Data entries
==================================================

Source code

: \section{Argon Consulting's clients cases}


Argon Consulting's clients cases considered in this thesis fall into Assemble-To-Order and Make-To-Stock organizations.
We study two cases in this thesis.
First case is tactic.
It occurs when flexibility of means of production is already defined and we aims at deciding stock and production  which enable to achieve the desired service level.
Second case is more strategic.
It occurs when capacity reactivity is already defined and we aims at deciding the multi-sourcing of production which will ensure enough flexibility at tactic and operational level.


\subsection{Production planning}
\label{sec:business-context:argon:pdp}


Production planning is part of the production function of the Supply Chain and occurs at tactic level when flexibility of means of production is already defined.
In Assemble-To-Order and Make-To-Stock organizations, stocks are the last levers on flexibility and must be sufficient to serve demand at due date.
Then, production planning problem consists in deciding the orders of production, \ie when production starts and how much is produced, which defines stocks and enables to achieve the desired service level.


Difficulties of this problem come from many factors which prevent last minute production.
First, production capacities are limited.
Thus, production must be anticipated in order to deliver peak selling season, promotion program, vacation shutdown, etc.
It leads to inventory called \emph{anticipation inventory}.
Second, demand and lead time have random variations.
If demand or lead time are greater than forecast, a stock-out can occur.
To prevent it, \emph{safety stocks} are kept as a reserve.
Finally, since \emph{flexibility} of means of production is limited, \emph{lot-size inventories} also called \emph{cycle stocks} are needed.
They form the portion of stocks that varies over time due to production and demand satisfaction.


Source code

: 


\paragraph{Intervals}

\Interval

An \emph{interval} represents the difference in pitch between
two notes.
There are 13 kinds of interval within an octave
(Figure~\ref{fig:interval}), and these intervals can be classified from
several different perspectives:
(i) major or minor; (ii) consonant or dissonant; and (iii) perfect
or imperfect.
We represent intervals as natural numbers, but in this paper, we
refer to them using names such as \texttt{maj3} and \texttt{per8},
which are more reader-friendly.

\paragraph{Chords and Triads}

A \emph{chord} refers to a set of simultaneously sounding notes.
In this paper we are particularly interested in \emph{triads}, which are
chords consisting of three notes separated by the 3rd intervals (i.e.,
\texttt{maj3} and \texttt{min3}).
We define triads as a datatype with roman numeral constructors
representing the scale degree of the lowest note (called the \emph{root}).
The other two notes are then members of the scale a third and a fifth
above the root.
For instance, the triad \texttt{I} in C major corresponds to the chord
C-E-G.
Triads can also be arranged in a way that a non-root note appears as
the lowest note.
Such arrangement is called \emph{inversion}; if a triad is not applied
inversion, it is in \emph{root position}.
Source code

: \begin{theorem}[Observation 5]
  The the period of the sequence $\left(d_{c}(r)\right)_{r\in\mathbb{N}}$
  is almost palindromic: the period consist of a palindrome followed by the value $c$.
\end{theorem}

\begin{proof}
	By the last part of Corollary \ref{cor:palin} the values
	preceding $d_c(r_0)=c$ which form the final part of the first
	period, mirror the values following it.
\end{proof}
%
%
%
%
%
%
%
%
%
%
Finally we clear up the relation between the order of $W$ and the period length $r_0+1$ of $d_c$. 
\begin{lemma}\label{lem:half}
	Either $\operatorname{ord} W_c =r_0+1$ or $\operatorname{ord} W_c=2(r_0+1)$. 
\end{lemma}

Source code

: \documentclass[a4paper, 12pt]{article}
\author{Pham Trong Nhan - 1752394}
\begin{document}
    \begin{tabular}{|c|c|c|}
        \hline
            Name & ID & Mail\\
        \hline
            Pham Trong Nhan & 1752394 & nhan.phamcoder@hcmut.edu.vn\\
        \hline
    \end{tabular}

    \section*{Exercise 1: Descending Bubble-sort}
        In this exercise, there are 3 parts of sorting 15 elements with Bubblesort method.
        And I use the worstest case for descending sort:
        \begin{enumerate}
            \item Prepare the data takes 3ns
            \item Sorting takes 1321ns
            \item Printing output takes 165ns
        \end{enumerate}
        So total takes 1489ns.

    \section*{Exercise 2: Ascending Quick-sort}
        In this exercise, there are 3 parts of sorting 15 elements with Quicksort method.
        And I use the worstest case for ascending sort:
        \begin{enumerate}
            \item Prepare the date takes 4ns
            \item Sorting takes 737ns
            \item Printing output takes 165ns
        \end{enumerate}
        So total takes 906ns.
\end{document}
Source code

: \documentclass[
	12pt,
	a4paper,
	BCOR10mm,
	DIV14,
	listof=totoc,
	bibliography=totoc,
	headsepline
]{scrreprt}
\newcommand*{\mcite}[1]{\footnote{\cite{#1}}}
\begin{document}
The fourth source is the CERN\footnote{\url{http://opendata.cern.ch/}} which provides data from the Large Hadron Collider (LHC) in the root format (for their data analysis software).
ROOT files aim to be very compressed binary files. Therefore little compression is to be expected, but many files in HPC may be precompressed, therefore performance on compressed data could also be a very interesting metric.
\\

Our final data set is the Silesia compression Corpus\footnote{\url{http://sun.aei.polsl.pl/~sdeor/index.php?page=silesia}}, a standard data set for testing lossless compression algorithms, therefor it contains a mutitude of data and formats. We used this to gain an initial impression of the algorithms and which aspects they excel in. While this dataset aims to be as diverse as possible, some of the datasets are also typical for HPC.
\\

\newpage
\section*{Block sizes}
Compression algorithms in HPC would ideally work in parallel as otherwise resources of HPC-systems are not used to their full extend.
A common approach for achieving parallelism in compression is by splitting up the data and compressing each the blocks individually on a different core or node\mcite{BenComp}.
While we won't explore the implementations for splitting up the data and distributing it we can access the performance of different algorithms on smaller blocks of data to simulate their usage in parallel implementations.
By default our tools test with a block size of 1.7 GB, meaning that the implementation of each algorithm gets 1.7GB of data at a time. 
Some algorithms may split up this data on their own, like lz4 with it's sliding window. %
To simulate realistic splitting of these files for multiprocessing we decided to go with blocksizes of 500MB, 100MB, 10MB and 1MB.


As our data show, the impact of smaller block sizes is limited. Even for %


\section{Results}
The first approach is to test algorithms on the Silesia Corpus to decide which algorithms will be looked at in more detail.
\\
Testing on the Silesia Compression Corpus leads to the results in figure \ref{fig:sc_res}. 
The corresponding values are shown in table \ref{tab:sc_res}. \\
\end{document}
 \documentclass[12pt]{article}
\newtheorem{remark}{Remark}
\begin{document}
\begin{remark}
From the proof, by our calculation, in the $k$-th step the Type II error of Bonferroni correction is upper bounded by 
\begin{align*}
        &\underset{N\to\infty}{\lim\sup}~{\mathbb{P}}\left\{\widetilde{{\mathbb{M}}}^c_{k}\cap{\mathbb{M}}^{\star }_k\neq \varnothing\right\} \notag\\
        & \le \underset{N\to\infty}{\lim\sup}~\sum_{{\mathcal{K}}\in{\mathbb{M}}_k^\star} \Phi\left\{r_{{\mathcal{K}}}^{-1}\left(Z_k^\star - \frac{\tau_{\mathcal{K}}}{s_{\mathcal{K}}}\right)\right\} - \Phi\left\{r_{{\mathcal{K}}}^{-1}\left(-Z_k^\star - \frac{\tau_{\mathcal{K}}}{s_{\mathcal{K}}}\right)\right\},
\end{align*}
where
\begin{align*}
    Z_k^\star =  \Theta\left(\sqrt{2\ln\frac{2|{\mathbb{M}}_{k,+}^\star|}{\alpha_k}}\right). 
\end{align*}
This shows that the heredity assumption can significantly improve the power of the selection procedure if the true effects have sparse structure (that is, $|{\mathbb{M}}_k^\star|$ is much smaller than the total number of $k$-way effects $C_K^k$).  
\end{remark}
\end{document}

==================================================

INSTRUCTIONS FOR THE TASK:
Every line of the data is to be printed again exactly.

ANSWER TO THIS TASK:
Source code

: \section{Argon Consulting's clients cases}


Argon Consulting's clients cases considered in this thesis fall into Assemble-To-Order and Make-To-Stock organizations.
We study two cases in this thesis.
First case is tactic.
It occurs when flexibility of means of production is already defined and we aims at deciding stock and production  which enable to achieve the desired service level.
Second case is more strategic.
It occurs when capacity reactivity is already defined and we aims at deciding the multi-sourcing of production which will ensure enough flexibility at tactic and operational level.


\subsection{Production planning}
\label{sec:business-context:argon:pdp}


Production planning is part of the production function of the Supply Chain and occurs at tactic level when flexibility of means of production is already defined.
In Assemble-To-Order and Make-To-Stock organizations, stocks are the last levers on flexibility and must be sufficient to serve demand at due date.
Then, production planning problem consists in deciding the orders of production, \ie when production starts and how much is produced, which defines stocks and enables to achieve the desired service level.


Difficulties of this problem come from many factors which prevent last minute production.
First, production capacities are limited.
Thus, production must be anticipated in order to deliver peak selling season, promotion program, vacation shutdown, etc.
It leads to inventory called \emph{anticipation inventory}.
Second, demand and lead time have random variations.
If demand or lead time are greater than forecast, a stock-out can occur.
To prevent it, \emph{safety stocks} are kept as a reserve.
Finally, since \emph{flexibility} of means of production is limited, \emph{lot-size inventories} also called \emph{cycle stocks} are needed.
They form the portion of stocks that varies over time due to production and demand satisfaction.


Source code

: 


\paragraph{Intervals}

\Interval

An \emph{interval} represents the difference in pitch between
two notes.
There are 13 kinds of interval within an octave
(Figure~\ref{fig:interval}), and these intervals can be classified from
several different perspectives:
(i) major or minor; (ii) consonant or dissonant; and (iii) perfect
or imperfect.
We represent intervals as natural numbers, but in this paper, we
refer to them using names such as \texttt{maj3} and \texttt{per8},
which are more reader-friendly.

\paragraph{Chords and Triads}

A \emph{chord} refers to a set of simultaneously sounding notes.
In this paper we are particularly interested in \emph{triads}, which are
chords consisting of three notes separated by the 3rd intervals (i.e.,
\texttt{maj3} and \texttt{min3}).
We define triads as a datatype with roman numeral constructors
representing the scale degree of the lowest note (called the \emph{root}).
The other two notes are then members of the scale a third and a fifth
above the root.
For instance, the triad \texttt{I} in C major corresponds to the chord
C-E-G.
Triads can also be arranged in a way that a non-root note appears as
the lowest note.
Such arrangement is called \emph{inversion}; if a triad is not applied
inversion, it is in \emph{root position}.
Source code

: \begin{theorem}[Observation 5]
  The the period of the sequence $\left(d_{c}(r)\right)_{r\in\mathbb{N}}$
  is almost palindromic: the period consist of a palindrome followed by the value $c$.
\end{theorem}

\begin{proof}
	By the last part of Corollary \ref{cor:palin} the values
	preceding $d_c(r_0)=c$ which form the final part of the first
	period, mirror the values following it.
\end{proof}
%
%
%
%
%
%
%
%
%
%
Finally we clear up the relation between the order of $W$ and the period length $r_0+1$ of $d_c$. 
\begin{lemma}\label{lem:half}
	Either $\operatorname{ord} W_c =r_0+1$ or $\operatorname{ord} W_c=2(r_0+1)$. 
\end{lemma}

Source code

: \documentclass[a4paper, 12pt]{article}
\author{Pham Trong Nhan - 1752394}
\begin{document}
    \begin{tabular}{|c|c|c|}
        \hline
            Name & ID & Mail\\
        \hline
            Pham Trong Nhan & 1752394 & nhan.phamcoder@hcmut.edu.vn\\
        \hline
    \end{tabular}

    \section*{Exercise 1: Descending Bubble-sort}
        In this exercise, there are 3 parts of sorting 15 elements with Bubblesort method.
        And I use the worstest case for descending sort:
        \begin{enumerate}
            \item Prepare the data takes 3ns
            \item Sorting takes 1321ns
            \item Printing output takes 165ns
        \end{enumerate}
        So total takes 1489ns.

    \section*{Exercise 2: Ascending Quick-sort}
        In this exercise, there are 3 parts of sorting 15 elements with Quicksort method.
        And I use the worstest case for ascending sort:
        \begin{enumerate}
            \item Prepare the date takes 4ns
            \item Sorting takes 737ns
            \item Printing output takes 165ns
        \end{enumerate}
        So total takes 906ns.
\end{document}
Source code

: \documentclass[
	12pt,
	a4paper,
	BCOR10mm,
	DIV14,
	listof=totoc,
	bibliography=totoc,
	headsepline
]{scrreprt}
\newcommand*{\mcite}[1]{\footnote{\cite{#1}}}
\begin{document}
The fourth source is the CERN\footnote{\url{http://opendata.cern.ch/}} which provides data from the Large Hadron Collider (LHC) in the root format (for their data analysis software).
ROOT files aim to be very compressed binary files. Therefore little compression is to be expected, but many files in HPC may be precompressed, therefore performance on compressed data could also be a very interesting metric.
\\

Our final data set is the Silesia compression Corpus\footnote{\url{http://sun.aei.polsl.pl/~sdeor/index.php?page=silesia}}, a standard data set for testing lossless compression algorithms, therefor it contains a mutitude of data and formats. We used this to gain an initial impression of the algorithms and which aspects they excel in. While this dataset aims to be as diverse as possible, some of the datasets are also typical for HPC.
\\

\newpage
\section*{Block sizes}
Compression algorithms in HPC would ideally work in parallel as otherwise resources of HPC-systems are not used to their full extend.
A common approach for achieving parallelism in compression is by splitting up the data and compressing each the blocks individually on a different core or node\mcite{BenComp}.
While we won't explore the implementations for splitting up the data and distributing it we can access the performance of different algorithms on smaller blocks of data to simulate their usage in parallel implementations.
By default our tools test with a block size of 1.7 GB, meaning that the implementation of each algorithm gets 1.7GB of data at a time. 
Some algorithms may split up this data on their own, like lz4 with it's sliding window. %
To simulate realistic splitting of these files for multiprocessing we decided to go with blocksizes of 500MB, 100MB, 10MB and 1MB.


As our data show, the impact of smaller block sizes is limited. Even for %


\section{Results}
The first approach is to test algorithms on the Silesia Corpus to decide which algorithms will be looked at in more detail.
\\
Testing on the Silesia Compression Corpus leads to the results in figure \ref{fig:sc_res}. 
The corresponding values are shown in table \ref{tab:sc_res}. \\
\end{document}
 \documentclass[12pt]{article}
\newtheorem{remark}{Remark}
\begin{document}
\begin{remark}
From the proof, by our calculation, in the $k$-th step the Type II error of Bonferroni correction is upper bounded by 
\begin{align*}
        &\underset{N\to\infty}{\lim\sup}~{\mathbb{P}}\left\{\widetilde{{\mathbb{M}}}^c_{k}\cap{\mathbb{M}}^{\star }_k\neq \varnothing\right\} \notag\\
        & \le \underset{N\to\infty}{\lim\sup}~\sum_{{\mathcal{K}}\in{\mathbb{M}}_k^\star} \Phi\left\{r_{{\mathcal{K}}}^{-1}\left(Z_k^\star - \frac{\tau_{\mathcal{K}}}{s_{\mathcal{K}}}\right)\right\} - \Phi\left\{r_{{\mathcal{K}}}^{-1}\left(-Z_k^\star - \frac{\tau_{\mathcal{K}}}{s_{\mathcal{K}}}\right)\right\},
\end{align*}
where
\begin{align*}
    Z_k^\star =  \Theta\left(\sqrt{2\ln\frac{2|{\mathbb{M}}_{k,+}^\star|}{\alpha_k}}\right). 
\end{align*}
This shows that the heredity assumption can significantly improve the power of the selection procedure if the true effects have sparse structure (that is, $|{\mathbb{M}}_k^\star|$ is much smaller than the total number of $k$-way effects $C_K^k$).  
\end{remark}
\end{document}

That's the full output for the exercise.